→ EXERCISE OBJECTIVE:
Nothing but the lines below from the one holding "Explicitly wrap each" up to and including the one holding "Resource Manager resurser" should be copied, exactly and without pictures.

→ DATA PROVIDED:
########

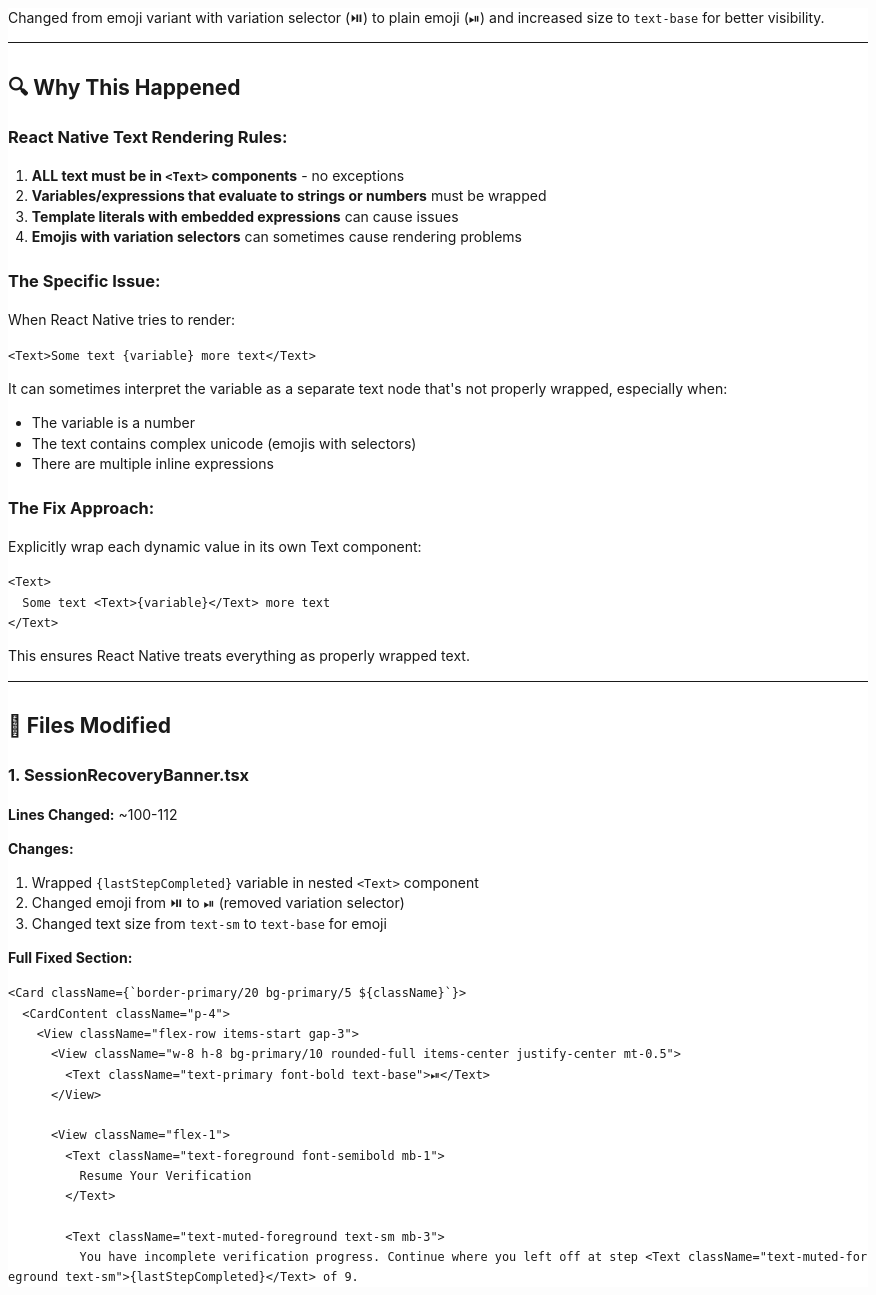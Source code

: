 Changed from emoji variant with variation selector (⏯️) to plain emoji (⏯) and increased size to `text-base` for better visibility.

---

## 🔍 **Why This Happened**

### **React Native Text Rendering Rules:**
1. **ALL text must be in `<Text>` components** - no exceptions
2. **Variables/expressions that evaluate to strings or numbers** must be wrapped
3. **Template literals with embedded expressions** can cause issues
4. **Emojis with variation selectors** can sometimes cause rendering problems

### **The Specific Issue:**
When React Native tries to render:
```tsx
<Text>Some text {variable} more text</Text>
```

It can sometimes interpret the variable as a separate text node that's not properly wrapped, especially when:
- The variable is a number
- The text contains complex unicode (emojis with selectors)
- There are multiple inline expressions

### **The Fix Approach:**
Explicitly wrap each dynamic value in its own Text component:
```tsx
<Text>
  Some text <Text>{variable}</Text> more text
</Text>
```

This ensures React Native treats everything as properly wrapped text.

---

## 📁 **Files Modified**

### **1. SessionRecoveryBanner.tsx**

**Lines Changed:** ~100-112

**Changes:**
1. Wrapped `{lastStepCompleted}` variable in nested `<Text>` component
2. Changed emoji from ⏯️ to ⏯ (removed variation selector)
3. Changed text size from `text-sm` to `text-base` for emoji

**Full Fixed Section:**
```tsx
<Card className={`border-primary/20 bg-primary/5 ${className}`}>
  <CardContent className="p-4">
    <View className="flex-row items-start gap-3">
      <View className="w-8 h-8 bg-primary/10 rounded-full items-center justify-center mt-0.5">
        <Text className="text-primary font-bold text-base">⏯</Text>
      </View>

      <View className="flex-1">
        <Text className="text-foreground font-semibold mb-1">
          Resume Your Verification
        </Text>

        <Text className="text-muted-foreground text-sm mb-3">
          You have incomplete verification progress. Continue where you left off at step <Text className="text-muted-foreground text-sm">{lastStepCompleted}</Text> of 9.
```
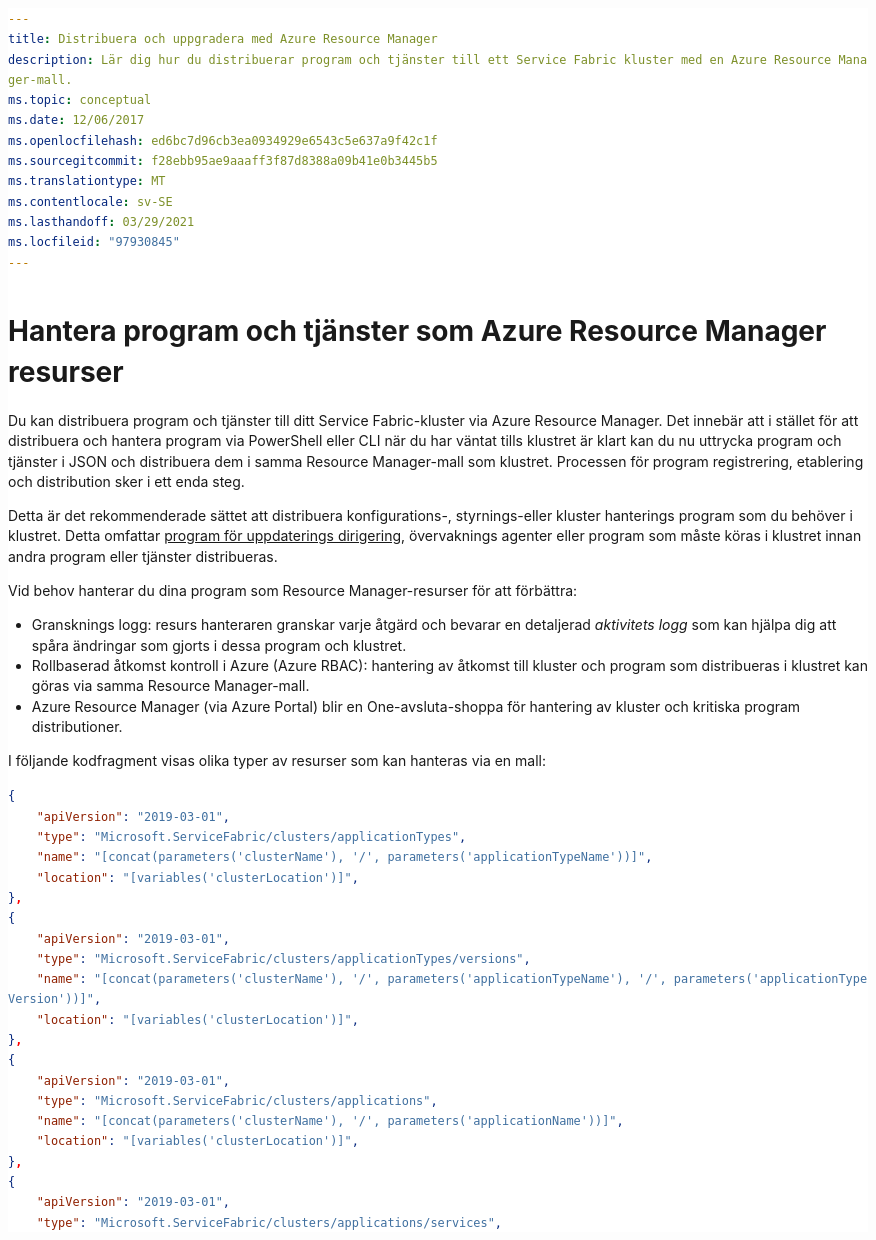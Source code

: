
 ```yaml
---
title: Distribuera och uppgradera med Azure Resource Manager
description: Lär dig hur du distribuerar program och tjänster till ett Service Fabric kluster med en Azure Resource Manager-mall.
ms.topic: conceptual
ms.date: 12/06/2017
ms.openlocfilehash: ed6bc7d96cb3ea0934929e6543c5e637a9f42c1f
ms.sourcegitcommit: f28ebb95ae9aaaff3f87d8388a09b41e0b3445b5
ms.translationtype: MT
ms.contentlocale: sv-SE
ms.lasthandoff: 03/29/2021
ms.locfileid: "97930845"
---
```

# <a name="manage-applications-and-services-as-azure-resource-manager-resources"></a>Hantera program och tjänster som Azure Resource Manager resurser

Du kan distribuera program och tjänster till ditt Service Fabric-kluster via Azure Resource Manager. Det innebär att i stället för att distribuera och hantera program via PowerShell eller CLI när du har väntat tills klustret är klart kan du nu uttrycka program och tjänster i JSON och distribuera dem i samma Resource Manager-mall som klustret. Processen för program registrering, etablering och distribution sker i ett enda steg.

Detta är det rekommenderade sättet att distribuera konfigurations-, styrnings-eller kluster hanterings program som du behöver i klustret. Detta omfattar [program för uppdaterings dirigering](service-fabric-patch-orchestration-application.md), övervaknings agenter eller program som måste köras i klustret innan andra program eller tjänster distribueras. 

Vid behov hanterar du dina program som Resource Manager-resurser för att förbättra:
* Gransknings logg: resurs hanteraren granskar varje åtgärd och bevarar en detaljerad *aktivitets logg* som kan hjälpa dig att spåra ändringar som gjorts i dessa program och klustret.
* Rollbaserad åtkomst kontroll i Azure (Azure RBAC): hantering av åtkomst till kluster och program som distribueras i klustret kan göras via samma Resource Manager-mall.
* Azure Resource Manager (via Azure Portal) blir en One-avsluta-shoppa för hantering av kluster och kritiska program distributioner.

I följande kodfragment visas olika typer av resurser som kan hanteras via en mall:

```json
{
    "apiVersion": "2019-03-01",
    "type": "Microsoft.ServiceFabric/clusters/applicationTypes",
    "name": "[concat(parameters('clusterName'), '/', parameters('applicationTypeName'))]",
    "location": "[variables('clusterLocation')]",
},
{
    "apiVersion": "2019-03-01",
    "type": "Microsoft.ServiceFabric/clusters/applicationTypes/versions",
    "name": "[concat(parameters('clusterName'), '/', parameters('applicationTypeName'), '/', parameters('applicationTypeVersion'))]",
    "location": "[variables('clusterLocation')]",
},
{
    "apiVersion": "2019-03-01",
    "type": "Microsoft.ServiceFabric/clusters/applications",
    "name": "[concat(parameters('clusterName'), '/', parameters('applicationName'))]",
    "location": "[variables('clusterLocation')]",
},
{
    "apiVersion": "2019-03-01",
    "type": "Microsoft.ServiceFabric/clusters/applications/services",
```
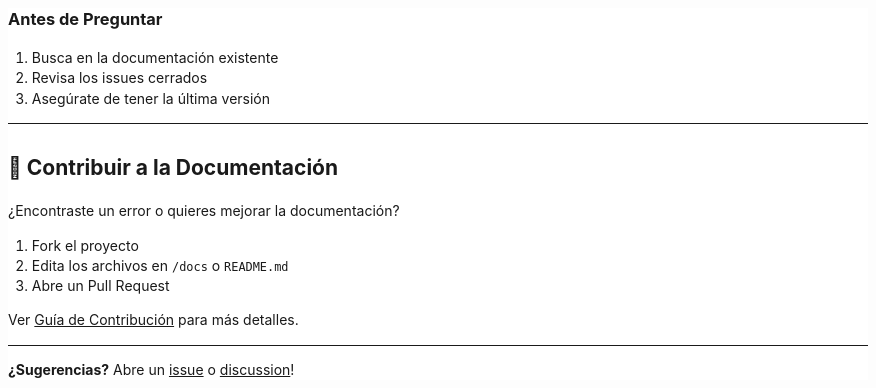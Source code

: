 ### Antes de Preguntar

1. Busca en la documentación existente
2. Revisa los issues cerrados
3. Asegúrate de tener la última versión

---

## 🤝 Contribuir a la Documentación

¿Encontraste un error o quieres mejorar la documentación?

1. Fork el proyecto
2. Edita los archivos en `/docs` o `README.md`
3. Abre un Pull Request

Ver [Guía de Contribución](../CONTRIBUTING.md) para más detalles.

---

**¿Sugerencias?** Abre un [issue](https://github.com/MiguelHG2351/flutter-clean-architecture/issues/new) o [discussion](https://github.com/MiguelHG2351/flutter-clean-architecture/discussions/new)!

########

→ SOLUTION TO THE EXERCISE:
Explicitly wrap each dynamic value in its own Text component:
```tsx
<Text>
  Some text <Text>{variable}</Text> more text
</Text>
```

This ensures React Native treats everything as properly wrapped text.

---

## 📁 **Files Modified**

### **1. SessionRecoveryBanner.tsx**

**Lines Changed:** ~100-112

**Changes:**
1. Wrapped `{lastStepCompleted}` variable in nested `<Text>` component
2. Changed emoji from ⏯️ to ⏯ (removed variation selector)
3. Changed text size from `text-sm` to `text-base` for emoji

**Full Fixed Section:**
```tsx
<Card className={`border-primary/20 bg-primary/5 ${className}`}>
  <CardContent className="p-4">
    <View className="flex-row items-start gap-3">
      <View className="w-8 h-8 bg-primary/10 rounded-full items-center justify-center mt-0.5">
        <Text className="text-primary font-bold text-base">⏯</Text>
      </View>

      <View className="flex-1">
        <Text className="text-foreground font-semibold mb-1">
          Resume Your Verification
        </Text>

        <Text className="text-muted-foreground text-sm mb-3">
          You have incomplete verification progress. Continue where you left off at step <Text className="text-muted-foreground text-sm">{lastStepCompleted}</Text> of 9.
```
Source code

:
 ```yaml
---
title: Distribuera och uppgradera med Azure Resource Manager
description: Lär dig hur du distribuerar program och tjänster till ett Service Fabric kluster med en Azure Resource Manager-mall.
ms.topic: conceptual
ms.date: 12/06/2017
ms.openlocfilehash: ed6bc7d96cb3ea0934929e6543c5e637a9f42c1f
ms.sourcegitcommit: f28ebb95ae9aaaff3f87d8388a09b41e0b3445b5
ms.translationtype: MT
ms.contentlocale: sv-SE
ms.lasthandoff: 03/29/2021
ms.locfileid: "97930845"
---
```

# <a name="manage-applications-and-services-as-azure-resource-manager-resources"></a>Hantera program och tjänster som Azure Resource Manager resurser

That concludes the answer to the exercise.